◆ ACTIVITY:
What lines of the data below include the word "that"? Report them by copying each.

DATA RECORDS: Begin

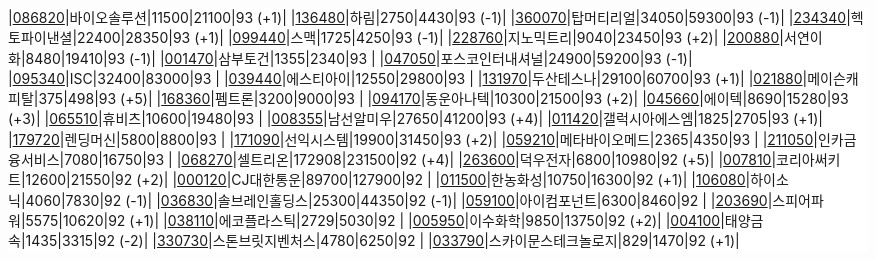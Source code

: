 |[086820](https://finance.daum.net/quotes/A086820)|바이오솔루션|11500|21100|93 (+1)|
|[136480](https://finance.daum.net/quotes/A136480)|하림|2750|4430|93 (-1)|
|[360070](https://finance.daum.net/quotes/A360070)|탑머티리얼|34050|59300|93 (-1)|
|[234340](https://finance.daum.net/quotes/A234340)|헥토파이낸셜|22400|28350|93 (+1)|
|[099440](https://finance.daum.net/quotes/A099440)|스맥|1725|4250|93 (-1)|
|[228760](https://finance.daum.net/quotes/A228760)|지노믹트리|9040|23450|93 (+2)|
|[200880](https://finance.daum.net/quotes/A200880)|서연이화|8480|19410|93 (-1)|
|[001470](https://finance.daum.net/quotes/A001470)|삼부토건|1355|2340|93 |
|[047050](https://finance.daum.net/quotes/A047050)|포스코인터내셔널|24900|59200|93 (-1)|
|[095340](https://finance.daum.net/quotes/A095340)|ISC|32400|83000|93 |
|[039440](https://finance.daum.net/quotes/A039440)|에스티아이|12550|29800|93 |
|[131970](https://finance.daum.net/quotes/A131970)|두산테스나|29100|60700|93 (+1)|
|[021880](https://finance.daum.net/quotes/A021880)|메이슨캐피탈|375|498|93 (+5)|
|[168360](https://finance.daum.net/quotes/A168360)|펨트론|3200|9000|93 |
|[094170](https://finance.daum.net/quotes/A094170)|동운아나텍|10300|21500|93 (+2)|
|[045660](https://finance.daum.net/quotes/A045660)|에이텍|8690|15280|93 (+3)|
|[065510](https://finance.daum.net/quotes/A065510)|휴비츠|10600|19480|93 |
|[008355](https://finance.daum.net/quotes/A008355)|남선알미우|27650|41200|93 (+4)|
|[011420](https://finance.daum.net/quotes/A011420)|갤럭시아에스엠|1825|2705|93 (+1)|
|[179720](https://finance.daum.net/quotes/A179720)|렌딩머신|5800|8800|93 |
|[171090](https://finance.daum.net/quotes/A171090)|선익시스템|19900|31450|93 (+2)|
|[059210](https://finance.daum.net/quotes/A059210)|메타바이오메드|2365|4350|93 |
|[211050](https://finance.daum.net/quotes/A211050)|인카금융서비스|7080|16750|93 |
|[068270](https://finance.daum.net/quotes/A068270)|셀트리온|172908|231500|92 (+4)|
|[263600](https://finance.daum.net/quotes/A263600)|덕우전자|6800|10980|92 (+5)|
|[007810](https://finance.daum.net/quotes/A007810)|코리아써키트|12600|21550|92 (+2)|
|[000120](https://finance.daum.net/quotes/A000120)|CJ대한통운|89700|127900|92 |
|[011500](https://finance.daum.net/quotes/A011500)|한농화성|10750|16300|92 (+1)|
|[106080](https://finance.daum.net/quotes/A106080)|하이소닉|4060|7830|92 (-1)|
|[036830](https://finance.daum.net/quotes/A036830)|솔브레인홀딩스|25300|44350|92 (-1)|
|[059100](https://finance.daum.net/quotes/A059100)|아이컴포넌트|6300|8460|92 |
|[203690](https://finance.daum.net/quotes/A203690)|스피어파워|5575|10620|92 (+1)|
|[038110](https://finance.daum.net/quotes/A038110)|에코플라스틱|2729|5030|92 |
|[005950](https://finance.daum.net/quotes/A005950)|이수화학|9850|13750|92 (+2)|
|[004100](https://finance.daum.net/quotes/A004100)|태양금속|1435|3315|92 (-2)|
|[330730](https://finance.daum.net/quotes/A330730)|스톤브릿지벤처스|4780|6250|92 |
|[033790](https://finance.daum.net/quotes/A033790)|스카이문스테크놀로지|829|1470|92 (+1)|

DATA RECORDS: End
DATA RECORDS: Begin

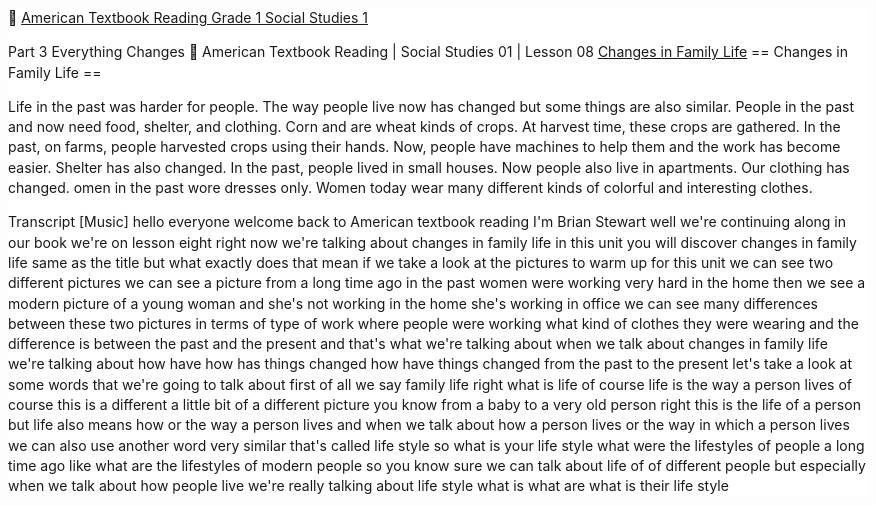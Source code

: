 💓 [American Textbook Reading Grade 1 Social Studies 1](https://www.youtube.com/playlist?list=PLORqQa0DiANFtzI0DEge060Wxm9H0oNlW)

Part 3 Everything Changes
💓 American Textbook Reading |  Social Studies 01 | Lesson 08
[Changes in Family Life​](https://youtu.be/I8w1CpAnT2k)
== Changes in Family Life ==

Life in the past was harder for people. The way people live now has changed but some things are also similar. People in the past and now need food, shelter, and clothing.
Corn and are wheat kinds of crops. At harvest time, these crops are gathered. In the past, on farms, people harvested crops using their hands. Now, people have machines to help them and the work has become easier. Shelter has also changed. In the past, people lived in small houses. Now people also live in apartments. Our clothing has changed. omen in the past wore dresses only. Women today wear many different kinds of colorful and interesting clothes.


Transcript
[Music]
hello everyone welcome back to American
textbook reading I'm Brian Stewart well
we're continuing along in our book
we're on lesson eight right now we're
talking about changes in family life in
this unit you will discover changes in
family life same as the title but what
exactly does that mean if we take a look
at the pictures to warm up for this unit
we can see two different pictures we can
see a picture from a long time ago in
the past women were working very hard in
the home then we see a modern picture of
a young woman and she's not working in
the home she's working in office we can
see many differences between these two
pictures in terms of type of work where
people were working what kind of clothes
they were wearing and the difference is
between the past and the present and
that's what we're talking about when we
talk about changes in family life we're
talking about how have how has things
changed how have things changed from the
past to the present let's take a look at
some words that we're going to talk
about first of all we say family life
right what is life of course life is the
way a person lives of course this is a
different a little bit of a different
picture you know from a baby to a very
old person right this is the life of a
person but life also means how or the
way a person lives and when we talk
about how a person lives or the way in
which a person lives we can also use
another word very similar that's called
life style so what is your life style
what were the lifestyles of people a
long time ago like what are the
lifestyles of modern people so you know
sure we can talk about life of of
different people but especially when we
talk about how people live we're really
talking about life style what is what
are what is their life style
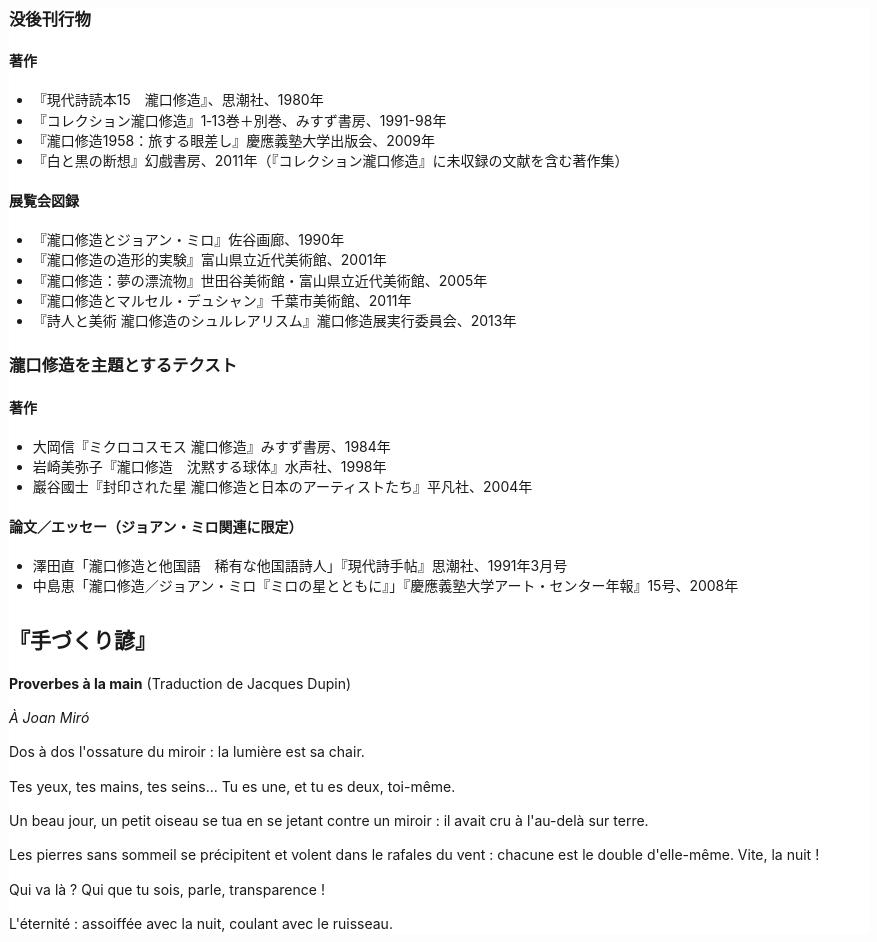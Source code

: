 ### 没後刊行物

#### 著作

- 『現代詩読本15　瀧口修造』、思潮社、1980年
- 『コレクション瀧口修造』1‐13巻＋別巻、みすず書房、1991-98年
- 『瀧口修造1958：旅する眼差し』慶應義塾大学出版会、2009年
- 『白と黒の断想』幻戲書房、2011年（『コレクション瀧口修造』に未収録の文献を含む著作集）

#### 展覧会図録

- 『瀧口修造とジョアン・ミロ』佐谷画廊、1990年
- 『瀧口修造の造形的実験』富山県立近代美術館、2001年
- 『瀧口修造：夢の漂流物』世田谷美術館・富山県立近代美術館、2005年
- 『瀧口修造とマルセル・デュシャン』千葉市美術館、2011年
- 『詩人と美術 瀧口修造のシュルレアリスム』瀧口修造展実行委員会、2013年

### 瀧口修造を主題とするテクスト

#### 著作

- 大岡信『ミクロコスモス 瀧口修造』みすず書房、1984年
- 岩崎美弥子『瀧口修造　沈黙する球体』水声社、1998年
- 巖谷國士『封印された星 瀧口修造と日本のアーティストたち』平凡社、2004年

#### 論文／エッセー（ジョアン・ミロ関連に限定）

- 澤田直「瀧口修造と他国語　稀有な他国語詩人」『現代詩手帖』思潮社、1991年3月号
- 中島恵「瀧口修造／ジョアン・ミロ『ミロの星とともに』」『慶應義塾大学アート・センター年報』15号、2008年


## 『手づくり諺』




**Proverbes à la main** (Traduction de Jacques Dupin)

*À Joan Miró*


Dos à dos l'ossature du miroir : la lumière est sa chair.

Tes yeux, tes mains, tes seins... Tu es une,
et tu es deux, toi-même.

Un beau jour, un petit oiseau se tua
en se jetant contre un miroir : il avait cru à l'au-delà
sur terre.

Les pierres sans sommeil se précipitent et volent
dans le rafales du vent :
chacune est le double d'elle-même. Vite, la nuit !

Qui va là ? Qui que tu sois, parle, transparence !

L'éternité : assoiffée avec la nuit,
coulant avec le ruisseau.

DATA RECORDS: End

◆ SOLVED EXERCISE:
exactly does that mean if we take a look
that's what we're talking about when we
some words that we're going to talk
another word very similar that's called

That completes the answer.